(Stored dataset items)
+-------+
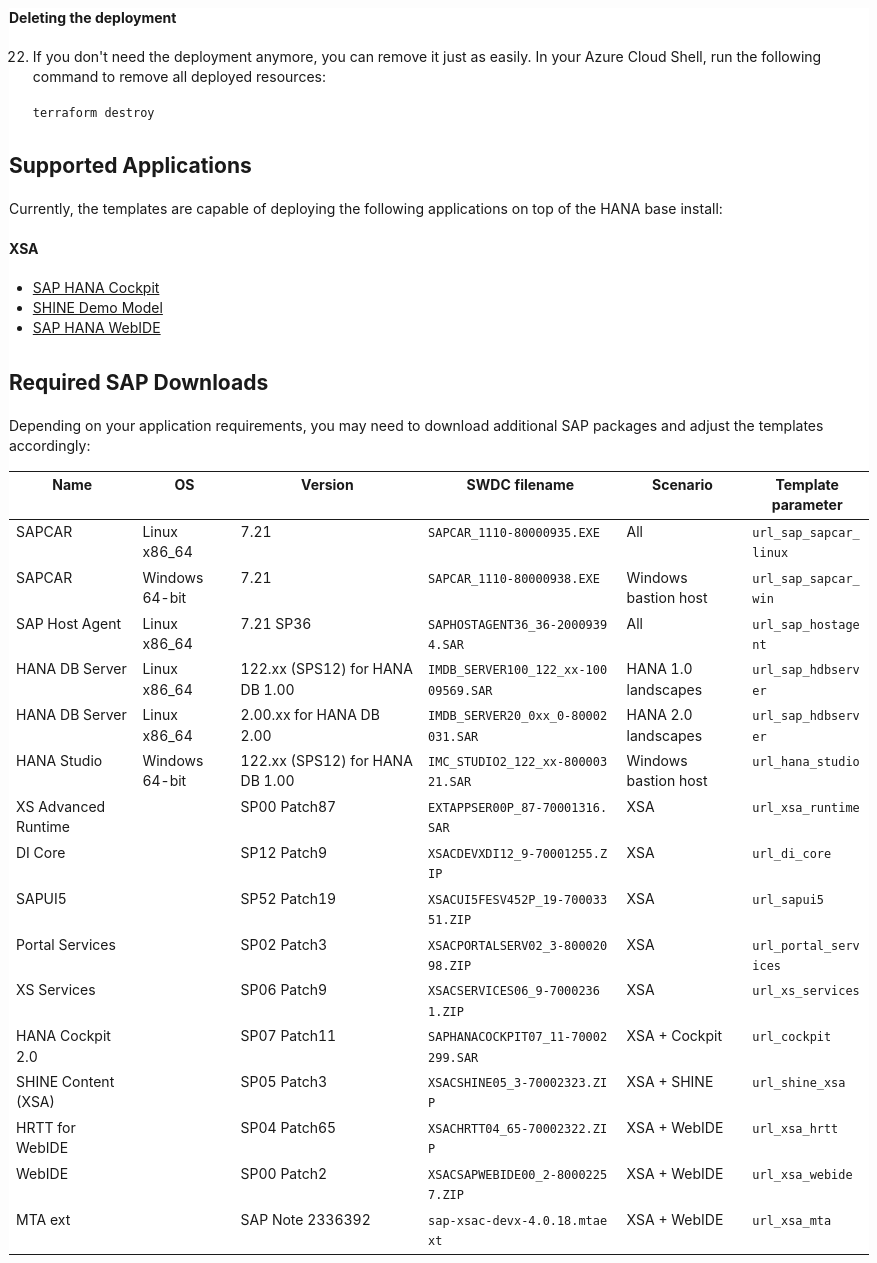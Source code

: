 
#### Deleting the deployment

22. If you don't need the deployment anymore, you can remove it just as easily.
In your Azure Cloud Shell, run the following command to remove all deployed resources:

    ```sh
    terraform destroy
    ```

## Supported Applications

Currently, the templates are capable of deploying the following applications on top of the HANA base install:
#### XSA
- [SAP HANA Cockpit](https://help.sap.com/viewer/6b94445c94ae495c83a19646e7c3fd56/2.0.03/en-US/da25cad976064dc0a24a1b0ee9b62525.html)
- [SHINE Demo Model](https://blogs.saphana.com/2014/03/10/shine-sap-hana-interactive-education/)
- [SAP HANA WebIDE](https://developers.sap.com/topics/sap-webide.html)

## Required SAP Downloads

Depending on your application requirements, you may need to download additional SAP packages and adjust the templates accordingly:

| Name | OS | Version | SWDC filename | Scenario | Template parameter |
| ---- | -- | ------- | ------------- | ---------| ------------------ |
| SAPCAR | Linux x86_64 | 7.21 | `SAPCAR_1110-80000935.EXE` | All | `url_sap_sapcar_linux` |
| SAPCAR | Windows 64-bit | 7.21 | `SAPCAR_1110-80000938.EXE` | Windows bastion host | `url_sap_sapcar_win` |
| SAP Host Agent | Linux x86_64 | 7.21 SP36 | `SAPHOSTAGENT36_36-20009394.SAR` | All | `url_sap_hostagent` |
| HANA DB Server | Linux x86_64 | 122.xx (SPS12) for HANA DB 1.00 | `IMDB_SERVER100_122_xx-10009569.SAR` | HANA 1.0 landscapes | `url_sap_hdbserver` |
| HANA DB Server | Linux x86_64 | 2.00.xx for HANA DB 2.00 | `IMDB_SERVER20_0xx_0-80002031.SAR` | HANA 2.0 landscapes | `url_sap_hdbserver` |
| HANA Studio | Windows 64-bit | 122.xx (SPS12) for HANA DB 1.00 | `IMC_STUDIO2_122_xx-80000321.SAR` | Windows bastion host | `url_hana_studio` | 
| XS Advanced Runtime | | SP00 Patch87 | `EXTAPPSER00P_87-70001316.SAR` | XSA | `url_xsa_runtime` |
| DI Core | | SP12 Patch9 | `XSACDEVXDI12_9-70001255.ZIP` | XSA | `url_di_core` |
| SAPUI5 | | SP52 Patch19 | `XSACUI5FESV452P_19-70003351.ZIP` | XSA | `url_sapui5` | 
| Portal Services | | SP02 Patch3 | `XSACPORTALSERV02_3-80002098.ZIP` | XSA | `url_portal_services` | 
| XS Services | | SP06 Patch9 | `XSACSERVICES06_9-70002361.ZIP` | XSA | `url_xs_services` |
| HANA Cockpit 2.0 | | SP07 Patch11 | `SAPHANACOCKPIT07_11-70002299.SAR` | XSA + Cockpit | `url_cockpit` |
| SHINE Content (XSA) | | SP05 Patch3 | `XSACSHINE05_3-70002323.ZIP` | XSA + SHINE | `url_shine_xsa` |
| HRTT for WebIDE | | SP04 Patch65 | `XSACHRTT04_65-70002322.ZIP` | XSA + WebIDE | `url_xsa_hrtt` |
| WebIDE | | SP00 Patch2  | `XSACSAPWEBIDE00_2-80002257.ZIP` | XSA + WebIDE | `url_xsa_webide` |
| MTA ext | | SAP Note 2336392  | `sap-xsac-devx-4.0.18.mtaext` | XSA + WebIDE | `url_xsa_mta` |
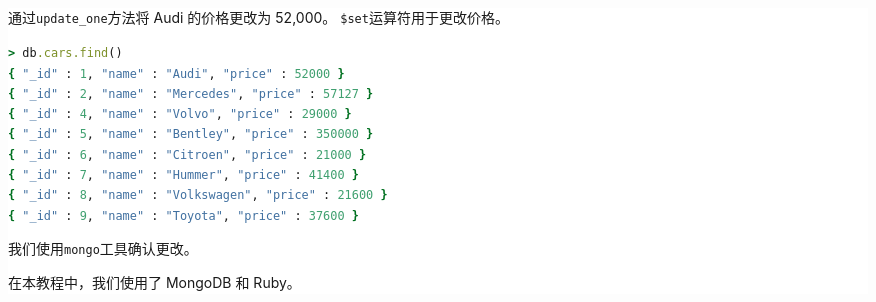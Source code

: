 通过`update_one`方法将 Audi 的价格更改为 52,000。 `$set`运算符用于更改价格。

```ruby
> db.cars.find()
{ "_id" : 1, "name" : "Audi", "price" : 52000 }
{ "_id" : 2, "name" : "Mercedes", "price" : 57127 }
{ "_id" : 4, "name" : "Volvo", "price" : 29000 }
{ "_id" : 5, "name" : "Bentley", "price" : 350000 }
{ "_id" : 6, "name" : "Citroen", "price" : 21000 }
{ "_id" : 7, "name" : "Hummer", "price" : 41400 }
{ "_id" : 8, "name" : "Volkswagen", "price" : 21600 }
{ "_id" : 9, "name" : "Toyota", "price" : 37600 }

```

我们使用`mongo`工具确认更改。

在本教程中，我们使用了 MongoDB 和 Ruby。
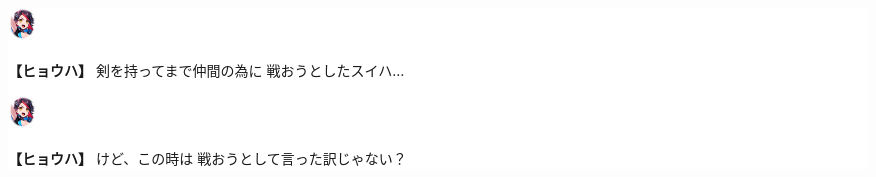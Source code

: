<img src="../images/units/5402011.png" alt="5402011.png" height="34"/>

**【ヒョウハ】**
剣を持ってまで仲間の為に
戦おうとしたスイハ…

<img src="../images/units/5402011.png" alt="5402011.png" height="34"/>

**【ヒョウハ】**
けど、この時は
戦おうとして言った訳じゃない？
+-------+
** Task brief **
Using the records, find how many lines include the string "SAPCAR" and report that number alone.

** Answer **
2